▸ **Work instruction**: Report how many lines in the entries below have the word "estan" in them, and give no other words.

══ Supplied data

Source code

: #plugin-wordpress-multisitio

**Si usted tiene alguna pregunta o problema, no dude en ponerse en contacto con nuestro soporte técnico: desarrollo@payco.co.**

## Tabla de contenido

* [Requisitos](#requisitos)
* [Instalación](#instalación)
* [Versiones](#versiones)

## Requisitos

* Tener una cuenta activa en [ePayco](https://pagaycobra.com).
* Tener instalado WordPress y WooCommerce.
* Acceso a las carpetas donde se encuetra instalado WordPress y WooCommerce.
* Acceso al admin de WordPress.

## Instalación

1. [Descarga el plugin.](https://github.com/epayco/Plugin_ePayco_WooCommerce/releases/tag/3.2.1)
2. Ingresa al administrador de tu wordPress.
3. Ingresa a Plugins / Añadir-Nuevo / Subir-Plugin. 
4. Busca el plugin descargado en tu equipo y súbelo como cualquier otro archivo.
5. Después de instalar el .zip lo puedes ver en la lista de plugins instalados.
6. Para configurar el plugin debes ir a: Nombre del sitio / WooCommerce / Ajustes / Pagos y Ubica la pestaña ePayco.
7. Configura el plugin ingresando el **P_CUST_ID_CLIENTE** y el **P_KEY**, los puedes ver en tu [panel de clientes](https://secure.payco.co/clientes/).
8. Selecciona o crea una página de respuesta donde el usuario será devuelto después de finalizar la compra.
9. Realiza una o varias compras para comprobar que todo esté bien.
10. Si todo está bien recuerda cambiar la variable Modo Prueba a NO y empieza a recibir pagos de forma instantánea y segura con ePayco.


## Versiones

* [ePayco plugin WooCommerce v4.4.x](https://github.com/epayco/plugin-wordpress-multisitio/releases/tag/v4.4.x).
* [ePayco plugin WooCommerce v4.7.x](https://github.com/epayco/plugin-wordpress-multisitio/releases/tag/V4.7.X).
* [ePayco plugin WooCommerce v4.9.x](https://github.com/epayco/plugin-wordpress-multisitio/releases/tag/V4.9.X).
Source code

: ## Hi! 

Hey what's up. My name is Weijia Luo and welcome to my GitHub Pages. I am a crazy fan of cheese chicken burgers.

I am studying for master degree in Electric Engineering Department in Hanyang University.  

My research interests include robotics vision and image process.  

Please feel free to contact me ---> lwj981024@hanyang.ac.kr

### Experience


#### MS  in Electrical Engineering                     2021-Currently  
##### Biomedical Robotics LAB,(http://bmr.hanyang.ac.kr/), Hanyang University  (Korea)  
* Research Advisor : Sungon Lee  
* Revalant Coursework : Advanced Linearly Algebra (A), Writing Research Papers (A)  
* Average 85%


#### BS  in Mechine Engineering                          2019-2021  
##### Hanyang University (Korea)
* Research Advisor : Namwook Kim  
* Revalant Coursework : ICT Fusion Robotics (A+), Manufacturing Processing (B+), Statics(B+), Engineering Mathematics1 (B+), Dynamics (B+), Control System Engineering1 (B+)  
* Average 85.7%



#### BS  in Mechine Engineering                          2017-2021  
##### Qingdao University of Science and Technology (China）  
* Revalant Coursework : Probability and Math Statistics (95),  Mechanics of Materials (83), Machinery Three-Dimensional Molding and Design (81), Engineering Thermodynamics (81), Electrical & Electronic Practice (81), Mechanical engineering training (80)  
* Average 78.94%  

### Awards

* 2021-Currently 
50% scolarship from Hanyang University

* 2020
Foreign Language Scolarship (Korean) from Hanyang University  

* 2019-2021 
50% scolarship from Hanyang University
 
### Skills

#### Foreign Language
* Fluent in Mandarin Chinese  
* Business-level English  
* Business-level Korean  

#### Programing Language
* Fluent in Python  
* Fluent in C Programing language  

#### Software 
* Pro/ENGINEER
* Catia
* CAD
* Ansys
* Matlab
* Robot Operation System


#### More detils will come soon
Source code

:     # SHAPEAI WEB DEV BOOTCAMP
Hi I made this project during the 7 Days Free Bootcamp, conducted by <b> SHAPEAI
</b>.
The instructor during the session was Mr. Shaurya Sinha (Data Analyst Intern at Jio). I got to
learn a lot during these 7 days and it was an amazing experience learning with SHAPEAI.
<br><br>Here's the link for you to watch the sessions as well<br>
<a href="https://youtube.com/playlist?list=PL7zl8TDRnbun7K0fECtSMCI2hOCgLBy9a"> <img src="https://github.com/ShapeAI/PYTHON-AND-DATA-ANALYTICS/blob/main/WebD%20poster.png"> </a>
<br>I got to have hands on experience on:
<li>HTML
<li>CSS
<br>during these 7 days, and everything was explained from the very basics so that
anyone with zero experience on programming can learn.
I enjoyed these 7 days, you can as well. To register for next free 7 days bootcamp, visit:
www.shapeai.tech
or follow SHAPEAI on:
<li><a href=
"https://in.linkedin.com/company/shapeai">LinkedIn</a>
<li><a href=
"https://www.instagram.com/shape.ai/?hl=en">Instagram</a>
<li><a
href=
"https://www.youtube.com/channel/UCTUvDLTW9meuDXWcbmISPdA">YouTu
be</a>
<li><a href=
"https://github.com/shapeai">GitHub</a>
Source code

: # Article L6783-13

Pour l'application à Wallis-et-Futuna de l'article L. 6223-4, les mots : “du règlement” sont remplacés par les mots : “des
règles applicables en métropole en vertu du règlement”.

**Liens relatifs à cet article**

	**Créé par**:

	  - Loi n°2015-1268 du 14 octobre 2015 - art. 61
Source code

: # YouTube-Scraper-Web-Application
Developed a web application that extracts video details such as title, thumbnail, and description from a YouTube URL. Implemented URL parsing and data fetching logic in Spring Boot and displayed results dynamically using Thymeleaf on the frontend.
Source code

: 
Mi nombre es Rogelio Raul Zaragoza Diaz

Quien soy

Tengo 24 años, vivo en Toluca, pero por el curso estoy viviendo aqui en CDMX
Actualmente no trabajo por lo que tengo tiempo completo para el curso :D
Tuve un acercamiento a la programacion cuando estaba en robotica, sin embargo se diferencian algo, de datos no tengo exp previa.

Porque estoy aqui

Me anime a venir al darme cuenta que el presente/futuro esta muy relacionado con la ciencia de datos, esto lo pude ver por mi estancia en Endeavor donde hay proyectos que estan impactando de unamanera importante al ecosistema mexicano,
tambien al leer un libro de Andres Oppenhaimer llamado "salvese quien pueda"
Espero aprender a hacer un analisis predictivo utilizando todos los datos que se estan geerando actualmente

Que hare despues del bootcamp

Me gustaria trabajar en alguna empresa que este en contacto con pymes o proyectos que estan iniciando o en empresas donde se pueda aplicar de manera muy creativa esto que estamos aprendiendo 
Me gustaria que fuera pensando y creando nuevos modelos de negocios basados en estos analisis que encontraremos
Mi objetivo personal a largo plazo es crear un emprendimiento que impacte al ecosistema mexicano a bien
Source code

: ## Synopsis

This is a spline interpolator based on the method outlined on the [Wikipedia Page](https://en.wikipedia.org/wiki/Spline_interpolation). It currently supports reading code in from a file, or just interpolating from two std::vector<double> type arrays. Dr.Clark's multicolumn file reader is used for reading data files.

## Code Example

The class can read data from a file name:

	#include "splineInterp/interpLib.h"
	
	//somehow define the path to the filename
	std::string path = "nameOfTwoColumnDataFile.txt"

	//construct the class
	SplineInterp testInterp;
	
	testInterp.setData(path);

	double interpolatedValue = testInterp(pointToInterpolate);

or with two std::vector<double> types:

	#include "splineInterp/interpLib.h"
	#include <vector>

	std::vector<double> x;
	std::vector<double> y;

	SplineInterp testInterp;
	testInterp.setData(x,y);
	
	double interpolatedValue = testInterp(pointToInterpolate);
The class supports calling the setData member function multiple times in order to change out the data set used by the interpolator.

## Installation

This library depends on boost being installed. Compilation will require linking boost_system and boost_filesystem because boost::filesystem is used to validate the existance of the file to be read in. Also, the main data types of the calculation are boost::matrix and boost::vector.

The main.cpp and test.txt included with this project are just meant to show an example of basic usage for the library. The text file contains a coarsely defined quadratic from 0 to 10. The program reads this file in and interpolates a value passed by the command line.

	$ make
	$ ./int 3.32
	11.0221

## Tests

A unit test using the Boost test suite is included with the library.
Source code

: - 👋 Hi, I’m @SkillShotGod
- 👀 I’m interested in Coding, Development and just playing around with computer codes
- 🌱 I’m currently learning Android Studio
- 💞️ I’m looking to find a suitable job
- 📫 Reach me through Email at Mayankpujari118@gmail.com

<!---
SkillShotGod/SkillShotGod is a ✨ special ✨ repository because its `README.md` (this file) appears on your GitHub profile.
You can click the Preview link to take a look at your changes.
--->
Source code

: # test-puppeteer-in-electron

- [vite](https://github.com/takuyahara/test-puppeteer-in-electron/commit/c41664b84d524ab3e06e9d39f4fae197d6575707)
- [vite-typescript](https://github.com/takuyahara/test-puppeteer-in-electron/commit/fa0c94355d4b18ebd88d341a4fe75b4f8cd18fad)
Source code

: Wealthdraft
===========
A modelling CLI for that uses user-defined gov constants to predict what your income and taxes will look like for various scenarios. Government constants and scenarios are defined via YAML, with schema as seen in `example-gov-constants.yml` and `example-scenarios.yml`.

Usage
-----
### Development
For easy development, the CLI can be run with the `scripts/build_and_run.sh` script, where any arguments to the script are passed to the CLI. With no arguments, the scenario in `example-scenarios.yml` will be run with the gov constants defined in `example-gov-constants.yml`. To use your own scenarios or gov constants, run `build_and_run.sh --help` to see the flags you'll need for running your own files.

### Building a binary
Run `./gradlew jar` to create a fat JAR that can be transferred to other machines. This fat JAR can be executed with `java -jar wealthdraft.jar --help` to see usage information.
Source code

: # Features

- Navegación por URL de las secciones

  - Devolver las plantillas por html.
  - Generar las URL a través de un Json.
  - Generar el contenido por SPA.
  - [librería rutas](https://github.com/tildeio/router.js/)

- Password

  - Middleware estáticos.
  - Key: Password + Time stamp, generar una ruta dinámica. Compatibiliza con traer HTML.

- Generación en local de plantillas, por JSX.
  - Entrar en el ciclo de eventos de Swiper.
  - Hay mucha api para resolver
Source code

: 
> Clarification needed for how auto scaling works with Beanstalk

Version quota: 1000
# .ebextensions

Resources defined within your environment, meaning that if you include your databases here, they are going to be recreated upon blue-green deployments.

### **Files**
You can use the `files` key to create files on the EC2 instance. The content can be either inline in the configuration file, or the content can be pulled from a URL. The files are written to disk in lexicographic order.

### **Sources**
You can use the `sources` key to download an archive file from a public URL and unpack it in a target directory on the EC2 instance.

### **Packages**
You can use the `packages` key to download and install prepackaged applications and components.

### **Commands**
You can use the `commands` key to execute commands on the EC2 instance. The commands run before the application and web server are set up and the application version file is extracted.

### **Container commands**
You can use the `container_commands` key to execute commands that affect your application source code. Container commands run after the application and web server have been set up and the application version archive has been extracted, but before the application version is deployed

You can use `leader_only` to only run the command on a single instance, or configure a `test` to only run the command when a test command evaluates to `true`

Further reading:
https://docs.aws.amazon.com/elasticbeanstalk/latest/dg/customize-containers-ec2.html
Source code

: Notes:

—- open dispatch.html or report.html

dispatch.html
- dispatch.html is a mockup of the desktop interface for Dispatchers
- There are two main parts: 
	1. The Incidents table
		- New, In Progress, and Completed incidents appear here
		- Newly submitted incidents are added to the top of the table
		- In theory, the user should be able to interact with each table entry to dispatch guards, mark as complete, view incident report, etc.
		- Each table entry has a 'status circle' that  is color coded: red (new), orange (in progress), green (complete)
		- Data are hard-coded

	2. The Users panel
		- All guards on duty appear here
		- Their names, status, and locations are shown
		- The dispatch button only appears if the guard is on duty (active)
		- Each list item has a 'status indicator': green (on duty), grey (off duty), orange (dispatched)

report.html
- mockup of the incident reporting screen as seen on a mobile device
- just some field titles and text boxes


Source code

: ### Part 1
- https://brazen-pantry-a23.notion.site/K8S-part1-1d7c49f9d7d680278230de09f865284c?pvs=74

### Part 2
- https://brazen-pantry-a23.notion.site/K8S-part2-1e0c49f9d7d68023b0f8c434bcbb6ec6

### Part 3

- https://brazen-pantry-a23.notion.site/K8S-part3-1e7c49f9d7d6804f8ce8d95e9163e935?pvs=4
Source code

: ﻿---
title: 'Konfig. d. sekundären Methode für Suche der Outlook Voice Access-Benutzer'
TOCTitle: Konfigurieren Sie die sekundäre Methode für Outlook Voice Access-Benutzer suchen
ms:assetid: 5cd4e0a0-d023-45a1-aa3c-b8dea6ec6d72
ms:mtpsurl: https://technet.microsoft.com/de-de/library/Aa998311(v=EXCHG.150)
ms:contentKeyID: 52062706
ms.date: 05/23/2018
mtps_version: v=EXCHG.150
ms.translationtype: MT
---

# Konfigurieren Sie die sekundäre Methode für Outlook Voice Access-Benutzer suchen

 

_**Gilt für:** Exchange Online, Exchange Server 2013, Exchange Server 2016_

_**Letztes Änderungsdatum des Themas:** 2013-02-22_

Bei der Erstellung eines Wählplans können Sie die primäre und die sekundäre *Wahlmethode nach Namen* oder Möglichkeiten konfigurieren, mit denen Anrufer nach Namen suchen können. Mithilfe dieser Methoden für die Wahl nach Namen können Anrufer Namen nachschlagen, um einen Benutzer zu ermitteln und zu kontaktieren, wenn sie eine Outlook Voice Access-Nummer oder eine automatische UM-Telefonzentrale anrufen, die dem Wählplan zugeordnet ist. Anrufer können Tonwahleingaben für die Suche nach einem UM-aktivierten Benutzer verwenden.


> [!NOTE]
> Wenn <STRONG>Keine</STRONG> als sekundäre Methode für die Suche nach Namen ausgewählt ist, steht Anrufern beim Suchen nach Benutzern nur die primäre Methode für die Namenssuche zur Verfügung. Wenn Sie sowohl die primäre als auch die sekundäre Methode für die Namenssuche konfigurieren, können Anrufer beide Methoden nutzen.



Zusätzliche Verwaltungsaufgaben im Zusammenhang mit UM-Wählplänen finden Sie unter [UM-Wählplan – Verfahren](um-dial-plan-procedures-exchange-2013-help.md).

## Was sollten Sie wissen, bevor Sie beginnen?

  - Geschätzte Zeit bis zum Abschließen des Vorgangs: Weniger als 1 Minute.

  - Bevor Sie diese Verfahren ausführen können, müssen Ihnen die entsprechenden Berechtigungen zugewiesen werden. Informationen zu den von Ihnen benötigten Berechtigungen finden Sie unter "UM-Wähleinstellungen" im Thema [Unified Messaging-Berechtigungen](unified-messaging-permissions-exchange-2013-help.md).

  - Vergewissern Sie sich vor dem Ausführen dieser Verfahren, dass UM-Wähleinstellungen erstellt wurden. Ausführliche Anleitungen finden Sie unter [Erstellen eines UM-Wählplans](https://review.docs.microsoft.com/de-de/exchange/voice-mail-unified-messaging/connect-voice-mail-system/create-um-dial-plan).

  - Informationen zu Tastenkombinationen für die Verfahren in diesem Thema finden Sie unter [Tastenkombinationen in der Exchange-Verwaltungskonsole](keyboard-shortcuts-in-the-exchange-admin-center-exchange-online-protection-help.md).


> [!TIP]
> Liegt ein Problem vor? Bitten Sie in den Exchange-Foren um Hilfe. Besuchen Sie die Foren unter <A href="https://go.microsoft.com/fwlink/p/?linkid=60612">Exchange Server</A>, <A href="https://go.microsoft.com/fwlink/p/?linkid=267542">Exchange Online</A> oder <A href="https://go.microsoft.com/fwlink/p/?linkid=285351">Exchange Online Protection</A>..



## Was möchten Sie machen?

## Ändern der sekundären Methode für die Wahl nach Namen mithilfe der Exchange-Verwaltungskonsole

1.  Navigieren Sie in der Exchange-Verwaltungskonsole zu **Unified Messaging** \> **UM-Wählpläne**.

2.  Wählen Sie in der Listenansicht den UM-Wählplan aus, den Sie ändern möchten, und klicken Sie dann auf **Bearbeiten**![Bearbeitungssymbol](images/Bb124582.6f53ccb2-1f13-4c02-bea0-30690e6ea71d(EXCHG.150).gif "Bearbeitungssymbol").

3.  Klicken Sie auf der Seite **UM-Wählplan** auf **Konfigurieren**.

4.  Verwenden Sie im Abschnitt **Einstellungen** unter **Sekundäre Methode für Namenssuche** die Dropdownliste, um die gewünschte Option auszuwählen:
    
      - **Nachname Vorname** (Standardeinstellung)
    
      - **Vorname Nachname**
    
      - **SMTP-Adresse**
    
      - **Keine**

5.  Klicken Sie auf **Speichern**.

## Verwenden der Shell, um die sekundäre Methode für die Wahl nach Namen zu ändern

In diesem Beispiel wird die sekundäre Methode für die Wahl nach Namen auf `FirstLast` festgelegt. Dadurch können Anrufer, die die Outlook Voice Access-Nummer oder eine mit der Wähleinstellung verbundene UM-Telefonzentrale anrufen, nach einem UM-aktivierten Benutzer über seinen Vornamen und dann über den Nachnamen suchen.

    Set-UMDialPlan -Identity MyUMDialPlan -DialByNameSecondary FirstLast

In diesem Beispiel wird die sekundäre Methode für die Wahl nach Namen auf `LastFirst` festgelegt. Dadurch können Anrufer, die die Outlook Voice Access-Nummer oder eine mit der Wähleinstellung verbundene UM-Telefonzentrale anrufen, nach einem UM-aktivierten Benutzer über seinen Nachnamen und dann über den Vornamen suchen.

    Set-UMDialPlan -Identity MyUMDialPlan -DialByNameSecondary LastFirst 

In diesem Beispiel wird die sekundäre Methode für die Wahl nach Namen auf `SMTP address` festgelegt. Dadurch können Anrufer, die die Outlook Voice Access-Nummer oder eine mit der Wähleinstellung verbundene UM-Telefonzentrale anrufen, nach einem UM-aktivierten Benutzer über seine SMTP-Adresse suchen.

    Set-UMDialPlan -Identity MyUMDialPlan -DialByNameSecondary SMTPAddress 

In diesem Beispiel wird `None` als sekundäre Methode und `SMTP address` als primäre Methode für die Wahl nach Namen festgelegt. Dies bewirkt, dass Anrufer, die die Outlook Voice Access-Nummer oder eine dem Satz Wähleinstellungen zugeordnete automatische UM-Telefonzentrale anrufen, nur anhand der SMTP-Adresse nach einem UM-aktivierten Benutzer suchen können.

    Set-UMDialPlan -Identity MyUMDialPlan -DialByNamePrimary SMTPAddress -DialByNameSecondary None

════

▸ **Your solution**: 3